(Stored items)
------------------------------------------------

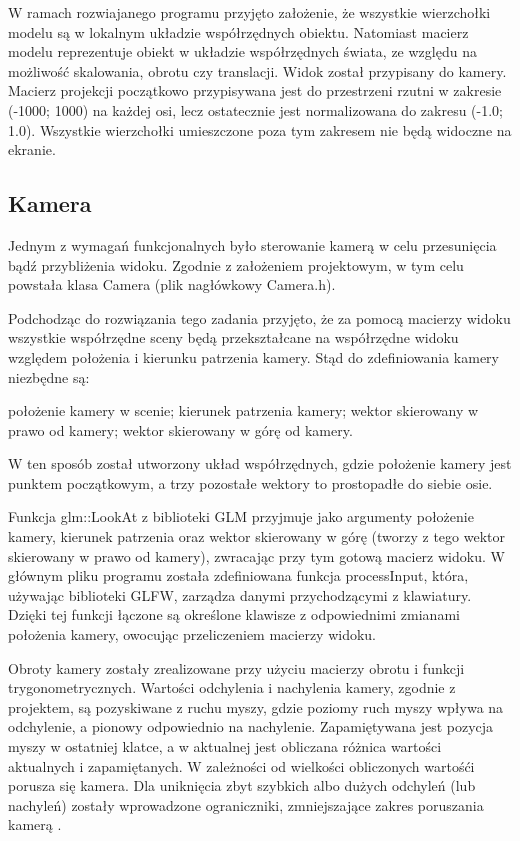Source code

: W ramach rozwiajanego programu przyjęto założenie, że wszystkie wierzchołki modelu są w lokalnym układzie współrzędnych obiektu. Natomiast macierz modelu reprezentuje  obiekt w układzie współrzędnych świata, ze względu na możliwość skalowania, obrotu czy translacji. Widok został przypisany do kamery. Macierz projekcji początkowo przypisywana jest do przestrzeni rzutni w zakresie (-1000; 1000) na każdej osi, lecz ostatecznie jest normalizowana do zakresu (-1.0; 1.0). Wszystkie wierzchołki umieszczone poza tym zakresem nie będą widoczne na ekranie.

\subsection{Kamera}
Jednym z wymagań funkcjonalnych było sterowanie kamerą w celu przesunięcia bądź przybliżenia widoku. Zgodnie z założeniem projektowym, w tym celu powstała klasa Camera (plik nagłówkowy Camera.h).

Podchodząc do rozwiązania tego zadania przyjęto, że za pomocą macierzy widoku wszystkie współrzędne sceny będą przekształcane na współrzędne widoku względem położenia i kierunku patrzenia kamery. Stąd do zdefiniowania kamery niezbędne są: 
\begin{itemize}
\itemi położenie kamery w scenie;
\itemi kierunek patrzenia kamery;
\itemi wektor skierowany w prawo od kamery;
\itemi wektor skierowany w górę od kamery.
\end{itemize}
W ten sposób został utworzony układ współrzędnych, gdzie położenie kamery jest punktem początkowym, a trzy pozostałe wektory to prostopadłe do siebie osie. 

Funkcja glm::LookAt z biblioteki GLM przyjmuje jako argumenty położenie kamery, kierunek patrzenia oraz wektor skierowany w górę (tworzy z tego wektor skierowany w prawo od kamery), zwracając przy tym gotową macierz widoku. W głównym pliku programu została zdefiniowana funkcja processInput, która, używając biblioteki GLFW, zarządza danymi przychodzącymi z klawiatury. Dzięki tej funkcji łączone są określone klawisze z odpowiednimi zmianami położenia kamery, owocując przeliczeniem macierzy widoku.

Obroty kamery zostały zrealizowane przy użyciu macierzy obrotu i funkcji trygonometrycznych. Wartości odchylenia i nachylenia kamery, zgodnie z projektem, są pozyskiwane z ruchu myszy, gdzie poziomy ruch myszy wpływa na odchylenie, a pionowy odpowiednio na nachylenie. Zapamiętywana jest pozycja myszy w ostatniej klatce, a w aktualnej jest obliczana różnica wartości aktualnych i zapamiętanych. W zależności od wielkości obliczonych wartośći porusza się kamera. Dla uniknięcia zbyt szybkich albo dużych odchyleń (lub nachyleń) zostały wprowadzone ograniczniki, zmniejszające zakres poruszania kamerą \cite{learnopengl}.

------------------------------------------------

• **Task goal**
From the entries above, give again exactly the lines running from the line with "widoczne na ekranie." to the line with "Jednym z wymagań"; include both of those lines.

• **Answer below**
: W ramach rozwiajanego programu przyjęto założenie, że wszystkie wierzchołki modelu są w lokalnym układzie współrzędnych obiektu. Natomiast macierz modelu reprezentuje  obiekt w układzie współrzędnych świata, ze względu na możliwość skalowania, obrotu czy translacji. Widok został przypisany do kamery. Macierz projekcji początkowo przypisywana jest do przestrzeni rzutni w zakresie (-1000; 1000) na każdej osi, lecz ostatecznie jest normalizowana do zakresu (-1.0; 1.0). Wszystkie wierzchołki umieszczone poza tym zakresem nie będą widoczne na ekranie.

\subsection{Kamera}
Jednym z wymagań funkcjonalnych było sterowanie kamerą w celu przesunięcia bądź przybliżenia widoku. Zgodnie z założeniem projektowym, w tym celu powstała klasa Camera (plik nagłówkowy Camera.h).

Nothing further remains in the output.